▶ **WHAT TO DO**: How many lines of the data contain the string "substitutions"? Write the number and nothing more.

▶ **RECORDS FOR THIS EXERCISE**:
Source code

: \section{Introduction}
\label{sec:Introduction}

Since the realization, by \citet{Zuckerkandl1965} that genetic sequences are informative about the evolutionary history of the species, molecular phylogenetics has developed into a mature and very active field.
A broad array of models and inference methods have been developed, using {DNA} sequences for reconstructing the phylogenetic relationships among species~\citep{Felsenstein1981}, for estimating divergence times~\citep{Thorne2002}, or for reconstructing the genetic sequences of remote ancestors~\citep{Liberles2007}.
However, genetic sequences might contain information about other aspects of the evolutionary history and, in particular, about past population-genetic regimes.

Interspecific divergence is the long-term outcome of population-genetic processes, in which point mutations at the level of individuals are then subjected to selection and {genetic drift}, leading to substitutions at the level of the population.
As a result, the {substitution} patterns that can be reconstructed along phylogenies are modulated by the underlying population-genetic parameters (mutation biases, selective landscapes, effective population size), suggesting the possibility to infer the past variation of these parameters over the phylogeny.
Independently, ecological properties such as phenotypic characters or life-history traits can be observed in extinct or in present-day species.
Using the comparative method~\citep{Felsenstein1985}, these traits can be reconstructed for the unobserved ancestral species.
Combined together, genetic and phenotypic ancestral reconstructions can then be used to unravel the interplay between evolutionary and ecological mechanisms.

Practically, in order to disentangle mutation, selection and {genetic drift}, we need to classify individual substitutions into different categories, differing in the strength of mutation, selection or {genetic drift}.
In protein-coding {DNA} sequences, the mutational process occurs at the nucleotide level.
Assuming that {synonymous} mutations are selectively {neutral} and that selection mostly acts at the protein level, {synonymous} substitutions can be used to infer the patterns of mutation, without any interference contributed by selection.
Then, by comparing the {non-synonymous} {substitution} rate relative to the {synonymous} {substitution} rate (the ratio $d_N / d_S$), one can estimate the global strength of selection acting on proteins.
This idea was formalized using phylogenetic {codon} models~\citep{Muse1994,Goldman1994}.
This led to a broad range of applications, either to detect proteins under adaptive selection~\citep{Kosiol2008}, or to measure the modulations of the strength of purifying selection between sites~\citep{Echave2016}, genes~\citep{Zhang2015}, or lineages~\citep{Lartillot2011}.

▶ **PROBLEM SOLUTION**: 3